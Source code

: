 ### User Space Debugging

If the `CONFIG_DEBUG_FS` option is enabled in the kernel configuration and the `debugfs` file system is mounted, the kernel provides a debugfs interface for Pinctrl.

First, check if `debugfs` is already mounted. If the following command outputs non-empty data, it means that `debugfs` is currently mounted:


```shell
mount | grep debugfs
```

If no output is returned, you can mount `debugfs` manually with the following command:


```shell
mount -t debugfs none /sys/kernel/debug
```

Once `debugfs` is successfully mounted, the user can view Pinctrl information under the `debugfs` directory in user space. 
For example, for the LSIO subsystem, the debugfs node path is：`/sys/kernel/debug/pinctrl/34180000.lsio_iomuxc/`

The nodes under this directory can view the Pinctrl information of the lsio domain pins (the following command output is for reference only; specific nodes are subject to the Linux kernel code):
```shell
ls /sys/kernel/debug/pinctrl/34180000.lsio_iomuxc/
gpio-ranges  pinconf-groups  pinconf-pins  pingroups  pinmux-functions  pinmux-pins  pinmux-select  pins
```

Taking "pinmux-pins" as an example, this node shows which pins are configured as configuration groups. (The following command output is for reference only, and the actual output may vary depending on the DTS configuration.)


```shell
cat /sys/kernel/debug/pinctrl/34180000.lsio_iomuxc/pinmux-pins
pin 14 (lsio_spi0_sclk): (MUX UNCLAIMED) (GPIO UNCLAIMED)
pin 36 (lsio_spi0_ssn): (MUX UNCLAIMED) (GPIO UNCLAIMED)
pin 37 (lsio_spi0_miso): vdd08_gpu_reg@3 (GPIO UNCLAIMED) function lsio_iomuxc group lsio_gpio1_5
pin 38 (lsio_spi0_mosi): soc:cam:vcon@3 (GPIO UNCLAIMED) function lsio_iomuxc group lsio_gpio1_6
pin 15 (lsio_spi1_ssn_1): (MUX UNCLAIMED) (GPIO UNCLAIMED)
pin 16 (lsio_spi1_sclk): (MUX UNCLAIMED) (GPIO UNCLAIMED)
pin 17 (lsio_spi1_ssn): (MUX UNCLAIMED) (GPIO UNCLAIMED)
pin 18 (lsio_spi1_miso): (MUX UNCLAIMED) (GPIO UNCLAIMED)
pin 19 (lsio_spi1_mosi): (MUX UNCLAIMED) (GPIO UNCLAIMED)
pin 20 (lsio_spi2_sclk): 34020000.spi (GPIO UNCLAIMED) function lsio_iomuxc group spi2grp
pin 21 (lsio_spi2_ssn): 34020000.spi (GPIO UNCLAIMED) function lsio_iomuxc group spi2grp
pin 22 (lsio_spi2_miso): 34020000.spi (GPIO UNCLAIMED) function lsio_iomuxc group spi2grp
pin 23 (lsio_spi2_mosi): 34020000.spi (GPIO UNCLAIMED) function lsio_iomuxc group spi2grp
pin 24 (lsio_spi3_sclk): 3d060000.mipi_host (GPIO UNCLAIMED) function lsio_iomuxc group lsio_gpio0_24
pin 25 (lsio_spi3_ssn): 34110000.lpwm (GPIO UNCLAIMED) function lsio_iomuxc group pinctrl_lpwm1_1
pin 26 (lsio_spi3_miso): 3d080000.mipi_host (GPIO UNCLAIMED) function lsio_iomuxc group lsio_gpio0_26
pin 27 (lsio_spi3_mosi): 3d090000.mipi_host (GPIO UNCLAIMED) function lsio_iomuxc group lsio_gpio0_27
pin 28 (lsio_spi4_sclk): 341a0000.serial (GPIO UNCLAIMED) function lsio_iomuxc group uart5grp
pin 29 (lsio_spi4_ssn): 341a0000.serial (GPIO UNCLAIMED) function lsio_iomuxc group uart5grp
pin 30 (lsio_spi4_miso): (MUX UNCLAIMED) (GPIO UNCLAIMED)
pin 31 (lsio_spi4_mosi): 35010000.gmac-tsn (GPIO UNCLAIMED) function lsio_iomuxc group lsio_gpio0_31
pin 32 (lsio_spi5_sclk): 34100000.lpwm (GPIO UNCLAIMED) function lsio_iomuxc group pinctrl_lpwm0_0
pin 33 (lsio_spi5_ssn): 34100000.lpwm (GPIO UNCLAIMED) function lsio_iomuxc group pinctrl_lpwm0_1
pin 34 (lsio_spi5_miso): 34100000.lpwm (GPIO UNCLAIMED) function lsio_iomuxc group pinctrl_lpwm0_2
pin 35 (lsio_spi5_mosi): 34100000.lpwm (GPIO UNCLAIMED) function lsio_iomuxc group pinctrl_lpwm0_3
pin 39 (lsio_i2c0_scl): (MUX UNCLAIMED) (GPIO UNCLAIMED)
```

INSTRUCTIONS TO FOLLOW: In the entries above, count each line with "configuration"; reply with the total only.

YOUR RESPONSE: 2